== Assigned task ==
Search the records for the string "cancel" and report how many lines contain it, with nothing else.
::: Exercise data
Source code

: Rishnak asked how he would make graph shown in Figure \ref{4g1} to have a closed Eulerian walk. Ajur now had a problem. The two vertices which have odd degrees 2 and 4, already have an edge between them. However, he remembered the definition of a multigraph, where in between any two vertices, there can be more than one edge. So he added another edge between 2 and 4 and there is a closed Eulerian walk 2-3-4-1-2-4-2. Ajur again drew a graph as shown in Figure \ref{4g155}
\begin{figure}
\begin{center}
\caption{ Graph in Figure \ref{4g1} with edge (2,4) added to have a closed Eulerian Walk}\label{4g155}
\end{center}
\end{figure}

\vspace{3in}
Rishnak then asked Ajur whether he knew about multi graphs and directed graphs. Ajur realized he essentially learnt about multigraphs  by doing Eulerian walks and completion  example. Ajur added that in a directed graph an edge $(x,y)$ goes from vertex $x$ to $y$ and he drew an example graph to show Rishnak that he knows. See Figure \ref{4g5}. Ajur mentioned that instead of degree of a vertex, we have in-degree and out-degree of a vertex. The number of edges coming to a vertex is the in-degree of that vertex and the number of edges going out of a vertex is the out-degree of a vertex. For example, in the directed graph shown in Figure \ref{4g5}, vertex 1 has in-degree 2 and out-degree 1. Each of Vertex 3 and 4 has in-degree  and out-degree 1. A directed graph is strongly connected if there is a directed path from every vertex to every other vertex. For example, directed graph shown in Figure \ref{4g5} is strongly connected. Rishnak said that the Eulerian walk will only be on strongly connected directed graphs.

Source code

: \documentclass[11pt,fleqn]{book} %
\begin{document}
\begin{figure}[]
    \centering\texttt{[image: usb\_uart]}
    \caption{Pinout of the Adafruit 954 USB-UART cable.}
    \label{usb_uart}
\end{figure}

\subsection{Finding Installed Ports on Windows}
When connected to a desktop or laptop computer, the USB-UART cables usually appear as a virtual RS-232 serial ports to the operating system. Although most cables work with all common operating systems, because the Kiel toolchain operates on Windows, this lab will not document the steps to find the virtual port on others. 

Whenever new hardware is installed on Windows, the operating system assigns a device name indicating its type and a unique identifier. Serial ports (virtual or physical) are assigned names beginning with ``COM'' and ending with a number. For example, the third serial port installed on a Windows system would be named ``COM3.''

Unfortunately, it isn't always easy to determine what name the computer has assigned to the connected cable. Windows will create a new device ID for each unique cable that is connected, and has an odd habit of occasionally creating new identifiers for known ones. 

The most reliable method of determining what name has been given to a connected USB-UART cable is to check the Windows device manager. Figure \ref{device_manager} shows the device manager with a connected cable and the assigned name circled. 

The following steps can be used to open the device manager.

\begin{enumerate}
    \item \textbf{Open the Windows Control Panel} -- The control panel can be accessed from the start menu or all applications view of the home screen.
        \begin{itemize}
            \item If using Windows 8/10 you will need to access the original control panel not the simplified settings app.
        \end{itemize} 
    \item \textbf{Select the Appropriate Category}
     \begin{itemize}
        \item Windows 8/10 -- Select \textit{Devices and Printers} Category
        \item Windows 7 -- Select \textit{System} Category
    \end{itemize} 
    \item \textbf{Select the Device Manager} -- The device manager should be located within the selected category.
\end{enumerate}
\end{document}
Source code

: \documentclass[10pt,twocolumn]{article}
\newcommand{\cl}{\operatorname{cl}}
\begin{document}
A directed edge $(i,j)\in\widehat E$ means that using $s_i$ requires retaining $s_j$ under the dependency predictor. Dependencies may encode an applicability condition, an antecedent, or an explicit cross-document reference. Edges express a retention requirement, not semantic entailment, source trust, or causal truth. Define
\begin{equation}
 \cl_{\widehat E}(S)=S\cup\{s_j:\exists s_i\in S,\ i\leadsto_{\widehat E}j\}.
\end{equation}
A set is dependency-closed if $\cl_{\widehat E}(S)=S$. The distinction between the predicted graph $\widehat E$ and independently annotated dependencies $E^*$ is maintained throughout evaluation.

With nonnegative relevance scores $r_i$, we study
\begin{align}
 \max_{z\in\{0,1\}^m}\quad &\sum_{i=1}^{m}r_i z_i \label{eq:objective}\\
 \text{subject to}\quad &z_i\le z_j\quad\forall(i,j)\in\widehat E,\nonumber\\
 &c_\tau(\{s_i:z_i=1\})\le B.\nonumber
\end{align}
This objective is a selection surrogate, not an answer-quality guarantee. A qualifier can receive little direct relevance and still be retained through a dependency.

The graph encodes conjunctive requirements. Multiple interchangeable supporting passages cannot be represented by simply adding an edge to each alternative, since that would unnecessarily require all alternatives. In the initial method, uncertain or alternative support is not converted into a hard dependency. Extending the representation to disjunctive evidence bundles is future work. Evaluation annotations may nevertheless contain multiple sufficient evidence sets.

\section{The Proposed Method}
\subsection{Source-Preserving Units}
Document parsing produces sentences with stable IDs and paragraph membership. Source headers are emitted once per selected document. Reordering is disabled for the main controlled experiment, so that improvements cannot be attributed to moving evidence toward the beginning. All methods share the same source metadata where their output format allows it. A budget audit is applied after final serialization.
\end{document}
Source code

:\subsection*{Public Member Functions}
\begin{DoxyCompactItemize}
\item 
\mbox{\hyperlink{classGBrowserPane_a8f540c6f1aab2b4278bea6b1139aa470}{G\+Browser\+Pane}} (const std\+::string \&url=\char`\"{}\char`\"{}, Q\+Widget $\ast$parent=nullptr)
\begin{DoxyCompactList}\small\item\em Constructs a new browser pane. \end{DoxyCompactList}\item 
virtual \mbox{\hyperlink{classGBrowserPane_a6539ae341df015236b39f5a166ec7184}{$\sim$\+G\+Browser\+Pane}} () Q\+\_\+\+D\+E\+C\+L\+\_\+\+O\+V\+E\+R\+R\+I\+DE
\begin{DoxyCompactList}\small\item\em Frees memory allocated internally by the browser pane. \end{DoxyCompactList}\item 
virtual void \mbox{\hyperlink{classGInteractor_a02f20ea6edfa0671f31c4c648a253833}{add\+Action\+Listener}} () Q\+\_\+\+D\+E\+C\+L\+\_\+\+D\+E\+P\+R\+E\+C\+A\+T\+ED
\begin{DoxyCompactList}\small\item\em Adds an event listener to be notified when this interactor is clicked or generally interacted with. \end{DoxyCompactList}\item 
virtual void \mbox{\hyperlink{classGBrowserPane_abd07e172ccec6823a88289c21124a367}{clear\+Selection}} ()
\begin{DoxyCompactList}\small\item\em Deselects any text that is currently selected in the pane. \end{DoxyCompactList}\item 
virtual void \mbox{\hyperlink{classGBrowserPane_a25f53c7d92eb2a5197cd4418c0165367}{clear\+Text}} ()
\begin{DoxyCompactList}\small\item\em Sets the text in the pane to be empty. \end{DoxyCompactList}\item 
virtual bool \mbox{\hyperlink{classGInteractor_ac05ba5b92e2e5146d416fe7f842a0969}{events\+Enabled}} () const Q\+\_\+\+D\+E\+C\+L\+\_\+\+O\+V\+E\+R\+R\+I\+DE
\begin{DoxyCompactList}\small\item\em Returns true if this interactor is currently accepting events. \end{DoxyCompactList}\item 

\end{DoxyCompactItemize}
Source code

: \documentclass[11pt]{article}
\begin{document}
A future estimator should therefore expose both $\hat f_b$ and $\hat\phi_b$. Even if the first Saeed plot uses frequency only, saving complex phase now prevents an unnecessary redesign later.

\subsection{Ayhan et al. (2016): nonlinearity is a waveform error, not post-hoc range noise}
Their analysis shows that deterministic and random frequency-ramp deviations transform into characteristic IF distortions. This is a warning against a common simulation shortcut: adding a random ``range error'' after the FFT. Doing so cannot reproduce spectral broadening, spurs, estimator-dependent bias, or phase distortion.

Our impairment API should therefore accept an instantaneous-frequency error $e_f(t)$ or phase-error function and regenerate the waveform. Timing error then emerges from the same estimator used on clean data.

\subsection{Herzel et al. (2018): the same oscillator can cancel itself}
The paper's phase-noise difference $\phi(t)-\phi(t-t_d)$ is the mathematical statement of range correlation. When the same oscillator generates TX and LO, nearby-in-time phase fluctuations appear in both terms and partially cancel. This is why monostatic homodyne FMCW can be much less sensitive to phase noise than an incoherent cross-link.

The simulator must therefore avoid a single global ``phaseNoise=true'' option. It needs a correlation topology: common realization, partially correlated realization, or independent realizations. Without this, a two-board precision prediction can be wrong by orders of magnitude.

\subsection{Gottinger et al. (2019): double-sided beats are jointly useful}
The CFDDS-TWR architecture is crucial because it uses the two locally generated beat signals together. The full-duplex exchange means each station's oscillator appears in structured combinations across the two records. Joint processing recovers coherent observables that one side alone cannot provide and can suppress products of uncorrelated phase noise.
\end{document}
::::::
== Expected output ==
2